----- DATASET ENTRIES
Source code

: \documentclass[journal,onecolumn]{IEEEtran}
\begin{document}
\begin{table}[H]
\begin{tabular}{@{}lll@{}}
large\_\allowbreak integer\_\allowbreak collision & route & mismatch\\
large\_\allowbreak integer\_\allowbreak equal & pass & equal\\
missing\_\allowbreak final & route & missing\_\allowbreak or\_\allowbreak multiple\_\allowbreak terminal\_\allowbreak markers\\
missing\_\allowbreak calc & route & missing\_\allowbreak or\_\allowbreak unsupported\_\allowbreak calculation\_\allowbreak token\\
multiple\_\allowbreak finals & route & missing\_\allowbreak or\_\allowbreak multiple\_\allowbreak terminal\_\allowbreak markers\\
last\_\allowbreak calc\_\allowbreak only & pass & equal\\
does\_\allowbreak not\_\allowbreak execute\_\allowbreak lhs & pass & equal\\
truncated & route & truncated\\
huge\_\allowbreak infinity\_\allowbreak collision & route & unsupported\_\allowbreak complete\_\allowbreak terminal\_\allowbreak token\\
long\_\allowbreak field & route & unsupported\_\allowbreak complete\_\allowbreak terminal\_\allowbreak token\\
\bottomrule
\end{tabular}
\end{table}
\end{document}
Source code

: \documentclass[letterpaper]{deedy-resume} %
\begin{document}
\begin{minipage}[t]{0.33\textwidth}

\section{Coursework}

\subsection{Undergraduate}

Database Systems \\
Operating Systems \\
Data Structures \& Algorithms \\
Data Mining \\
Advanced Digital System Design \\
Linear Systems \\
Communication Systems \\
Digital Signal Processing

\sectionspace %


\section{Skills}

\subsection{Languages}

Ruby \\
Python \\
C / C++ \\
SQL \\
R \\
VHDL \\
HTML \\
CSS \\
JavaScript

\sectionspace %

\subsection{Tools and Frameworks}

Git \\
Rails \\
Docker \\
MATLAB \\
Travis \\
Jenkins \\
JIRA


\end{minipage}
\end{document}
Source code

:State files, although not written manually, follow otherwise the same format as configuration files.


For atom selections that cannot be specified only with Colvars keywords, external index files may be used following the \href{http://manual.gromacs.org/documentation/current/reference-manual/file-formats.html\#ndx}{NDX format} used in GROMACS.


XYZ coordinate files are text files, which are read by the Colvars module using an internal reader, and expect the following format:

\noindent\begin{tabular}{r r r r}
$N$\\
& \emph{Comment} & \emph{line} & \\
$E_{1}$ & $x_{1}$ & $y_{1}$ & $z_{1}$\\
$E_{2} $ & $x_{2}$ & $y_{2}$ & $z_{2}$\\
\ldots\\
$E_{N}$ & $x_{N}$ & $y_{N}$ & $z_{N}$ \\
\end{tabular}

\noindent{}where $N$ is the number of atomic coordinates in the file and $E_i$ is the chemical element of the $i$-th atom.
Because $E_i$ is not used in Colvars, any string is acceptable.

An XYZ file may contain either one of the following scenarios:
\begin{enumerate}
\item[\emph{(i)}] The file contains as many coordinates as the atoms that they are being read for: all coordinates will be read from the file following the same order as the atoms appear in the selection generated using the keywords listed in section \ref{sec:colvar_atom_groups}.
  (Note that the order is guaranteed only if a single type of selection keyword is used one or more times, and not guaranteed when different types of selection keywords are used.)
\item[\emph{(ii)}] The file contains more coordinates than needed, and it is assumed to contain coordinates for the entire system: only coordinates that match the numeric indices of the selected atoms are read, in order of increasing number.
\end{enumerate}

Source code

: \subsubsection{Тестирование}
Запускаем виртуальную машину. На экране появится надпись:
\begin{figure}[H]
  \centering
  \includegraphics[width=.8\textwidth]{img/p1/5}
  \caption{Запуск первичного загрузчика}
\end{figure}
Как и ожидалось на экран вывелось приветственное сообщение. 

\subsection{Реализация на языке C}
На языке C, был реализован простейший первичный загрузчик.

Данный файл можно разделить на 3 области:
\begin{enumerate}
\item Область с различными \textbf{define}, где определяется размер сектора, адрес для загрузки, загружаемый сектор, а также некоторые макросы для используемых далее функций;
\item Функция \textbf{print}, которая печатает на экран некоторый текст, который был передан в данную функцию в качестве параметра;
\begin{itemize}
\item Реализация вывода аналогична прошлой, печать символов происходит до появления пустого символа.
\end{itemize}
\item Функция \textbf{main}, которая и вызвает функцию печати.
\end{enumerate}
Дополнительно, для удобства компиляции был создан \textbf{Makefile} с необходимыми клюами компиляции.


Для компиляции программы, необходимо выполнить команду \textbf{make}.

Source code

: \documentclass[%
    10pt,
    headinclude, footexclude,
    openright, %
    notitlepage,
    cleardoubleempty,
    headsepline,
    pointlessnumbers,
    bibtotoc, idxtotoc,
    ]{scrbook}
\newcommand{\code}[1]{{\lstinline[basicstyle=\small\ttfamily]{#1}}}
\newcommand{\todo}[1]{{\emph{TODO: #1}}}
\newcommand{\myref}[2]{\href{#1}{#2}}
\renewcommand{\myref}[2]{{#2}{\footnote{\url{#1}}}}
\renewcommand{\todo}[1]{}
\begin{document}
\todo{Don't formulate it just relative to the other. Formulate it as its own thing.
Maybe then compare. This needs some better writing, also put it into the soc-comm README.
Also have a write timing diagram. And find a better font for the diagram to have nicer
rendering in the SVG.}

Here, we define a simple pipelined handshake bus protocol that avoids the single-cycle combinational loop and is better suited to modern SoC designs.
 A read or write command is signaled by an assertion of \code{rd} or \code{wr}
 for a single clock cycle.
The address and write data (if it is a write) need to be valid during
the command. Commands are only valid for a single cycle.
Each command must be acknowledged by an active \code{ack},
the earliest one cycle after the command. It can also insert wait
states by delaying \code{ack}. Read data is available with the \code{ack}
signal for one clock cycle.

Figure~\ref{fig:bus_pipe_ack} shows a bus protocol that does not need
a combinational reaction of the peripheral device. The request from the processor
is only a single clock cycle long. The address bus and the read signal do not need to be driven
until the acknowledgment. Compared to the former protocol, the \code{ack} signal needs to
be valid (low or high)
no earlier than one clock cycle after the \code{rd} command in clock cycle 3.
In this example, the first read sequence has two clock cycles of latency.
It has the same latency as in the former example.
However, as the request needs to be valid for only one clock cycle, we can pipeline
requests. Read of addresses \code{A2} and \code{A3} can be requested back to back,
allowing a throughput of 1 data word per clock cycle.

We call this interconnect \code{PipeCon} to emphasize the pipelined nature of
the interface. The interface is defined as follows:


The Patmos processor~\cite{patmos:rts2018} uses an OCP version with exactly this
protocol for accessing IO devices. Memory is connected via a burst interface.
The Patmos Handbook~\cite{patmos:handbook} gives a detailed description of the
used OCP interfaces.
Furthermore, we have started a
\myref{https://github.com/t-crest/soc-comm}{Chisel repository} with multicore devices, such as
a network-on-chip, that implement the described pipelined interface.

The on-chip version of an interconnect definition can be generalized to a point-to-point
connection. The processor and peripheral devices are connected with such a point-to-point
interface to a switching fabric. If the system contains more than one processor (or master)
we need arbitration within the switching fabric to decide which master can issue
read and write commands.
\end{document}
----------
• **EXERCISE REQUIREMENTS**
Down to the last line, return the data above exactly.

• **ANSWER TO THE EXERCISE**
Source code

: \documentclass[journal,onecolumn]{IEEEtran}
\begin{document}
\begin{table}[H]
\begin{tabular}{@{}lll@{}}
large\_\allowbreak integer\_\allowbreak collision & route & mismatch\\
large\_\allowbreak integer\_\allowbreak equal & pass & equal\\
missing\_\allowbreak final & route & missing\_\allowbreak or\_\allowbreak multiple\_\allowbreak terminal\_\allowbreak markers\\
missing\_\allowbreak calc & route & missing\_\allowbreak or\_\allowbreak unsupported\_\allowbreak calculation\_\allowbreak token\\
multiple\_\allowbreak finals & route & missing\_\allowbreak or\_\allowbreak multiple\_\allowbreak terminal\_\allowbreak markers\\
last\_\allowbreak calc\_\allowbreak only & pass & equal\\
does\_\allowbreak not\_\allowbreak execute\_\allowbreak lhs & pass & equal\\
truncated & route & truncated\\
huge\_\allowbreak infinity\_\allowbreak collision & route & unsupported\_\allowbreak complete\_\allowbreak terminal\_\allowbreak token\\
long\_\allowbreak field & route & unsupported\_\allowbreak complete\_\allowbreak terminal\_\allowbreak token\\
\bottomrule
\end{tabular}
\end{table}
\end{document}
Source code

: \documentclass[letterpaper]{deedy-resume} %
\begin{document}
\begin{minipage}[t]{0.33\textwidth}

\section{Coursework}

\subsection{Undergraduate}

Database Systems \\
Operating Systems \\
Data Structures \& Algorithms \\
Data Mining \\
Advanced Digital System Design \\
Linear Systems \\
Communication Systems \\
Digital Signal Processing

\sectionspace %


\section{Skills}

\subsection{Languages}

Ruby \\
Python \\
C / C++ \\
SQL \\
R \\
VHDL \\
HTML \\
CSS \\
JavaScript

\sectionspace %

\subsection{Tools and Frameworks}

Git \\
Rails \\
Docker \\
MATLAB \\
Travis \\
Jenkins \\
JIRA


\end{minipage}
\end{document}
Source code

:State files, although not written manually, follow otherwise the same format as configuration files.


For atom selections that cannot be specified only with Colvars keywords, external index files may be used following the \href{http://manual.gromacs.org/documentation/current/reference-manual/file-formats.html\#ndx}{NDX format} used in GROMACS.


XYZ coordinate files are text files, which are read by the Colvars module using an internal reader, and expect the following format:

\noindent\begin{tabular}{r r r r}
$N$\\
& \emph{Comment} & \emph{line} & \\
$E_{1}$ & $x_{1}$ & $y_{1}$ & $z_{1}$\\
$E_{2} $ & $x_{2}$ & $y_{2}$ & $z_{2}$\\
\ldots\\
$E_{N}$ & $x_{N}$ & $y_{N}$ & $z_{N}$ \\
\end{tabular}

\noindent{}where $N$ is the number of atomic coordinates in the file and $E_i$ is the chemical element of the $i$-th atom.
Because $E_i$ is not used in Colvars, any string is acceptable.

An XYZ file may contain either one of the following scenarios:
\begin{enumerate}
\item[\emph{(i)}] The file contains as many coordinates as the atoms that they are being read for: all coordinates will be read from the file following the same order as the atoms appear in the selection generated using the keywords listed in section \ref{sec:colvar_atom_groups}.
  (Note that the order is guaranteed only if a single type of selection keyword is used one or more times, and not guaranteed when different types of selection keywords are used.)
\item[\emph{(ii)}] The file contains more coordinates than needed, and it is assumed to contain coordinates for the entire system: only coordinates that match the numeric indices of the selected atoms are read, in order of increasing number.
\end{enumerate}

Source code

: \subsubsection{Тестирование}
Запускаем виртуальную машину. На экране появится надпись:
\begin{figure}[H]
  \centering
  \includegraphics[width=.8\textwidth]{img/p1/5}
  \caption{Запуск первичного загрузчика}
\end{figure}
Как и ожидалось на экран вывелось приветственное сообщение. 

\subsection{Реализация на языке C}
На языке C, был реализован простейший первичный загрузчик.

Данный файл можно разделить на 3 области:
\begin{enumerate}
\item Область с различными \textbf{define}, где определяется размер сектора, адрес для загрузки, загружаемый сектор, а также некоторые макросы для используемых далее функций;
\item Функция \textbf{print}, которая печатает на экран некоторый текст, который был передан в данную функцию в качестве параметра;
\begin{itemize}
\item Реализация вывода аналогична прошлой, печать символов происходит до появления пустого символа.
\end{itemize}
\item Функция \textbf{main}, которая и вызвает функцию печати.
\end{enumerate}
Дополнительно, для удобства компиляции был создан \textbf{Makefile} с необходимыми клюами компиляции.


Для компиляции программы, необходимо выполнить команду \textbf{make}.

Source code

: \documentclass[%
    10pt,
    headinclude, footexclude,
    openright, %
    notitlepage,
    cleardoubleempty,
    headsepline,
    pointlessnumbers,
    bibtotoc, idxtotoc,
    ]{scrbook}
\newcommand{\code}[1]{{\lstinline[basicstyle=\small\ttfamily]{#1}}}
\newcommand{\todo}[1]{{\emph{TODO: #1}}}
\newcommand{\myref}[2]{\href{#1}{#2}}
\renewcommand{\myref}[2]{{#2}{\footnote{\url{#1}}}}
\renewcommand{\todo}[1]{}
\begin{document}
\todo{Don't formulate it just relative to the other. Formulate it as its own thing.
Maybe then compare. This needs some better writing, also put it into the soc-comm README.
Also have a write timing diagram. And find a better font for the diagram to have nicer
rendering in the SVG.}

Here, we define a simple pipelined handshake bus protocol that avoids the single-cycle combinational loop and is better suited to modern SoC designs.
 A read or write command is signaled by an assertion of \code{rd} or \code{wr}
 for a single clock cycle.
The address and write data (if it is a write) need to be valid during
the command. Commands are only valid for a single cycle.
Each command must be acknowledged by an active \code{ack},
the earliest one cycle after the command. It can also insert wait
states by delaying \code{ack}. Read data is available with the \code{ack}
signal for one clock cycle.

Figure~\ref{fig:bus_pipe_ack} shows a bus protocol that does not need
a combinational reaction of the peripheral device. The request from the processor
is only a single clock cycle long. The address bus and the read signal do not need to be driven
until the acknowledgment. Compared to the former protocol, the \code{ack} signal needs to
be valid (low or high)
no earlier than one clock cycle after the \code{rd} command in clock cycle 3.
In this example, the first read sequence has two clock cycles of latency.
It has the same latency as in the former example.
However, as the request needs to be valid for only one clock cycle, we can pipeline
requests. Read of addresses \code{A2} and \code{A3} can be requested back to back,
allowing a throughput of 1 data word per clock cycle.

We call this interconnect \code{PipeCon} to emphasize the pipelined nature of
the interface. The interface is defined as follows:


The Patmos processor~\cite{patmos:rts2018} uses an OCP version with exactly this
protocol for accessing IO devices. Memory is connected via a burst interface.
The Patmos Handbook~\cite{patmos:handbook} gives a detailed description of the
used OCP interfaces.
Furthermore, we have started a
\myref{https://github.com/t-crest/soc-comm}{Chisel repository} with multicore devices, such as
a network-on-chip, that implement the described pipelined interface.

The on-chip version of an interconnect definition can be generalized to a point-to-point
connection. The processor and peripheral devices are connected with such a point-to-point
interface to a switching fabric. If the system contains more than one processor (or master)
we need arbitration within the switching fabric to decide which master can issue
read and write commands.
\end{document}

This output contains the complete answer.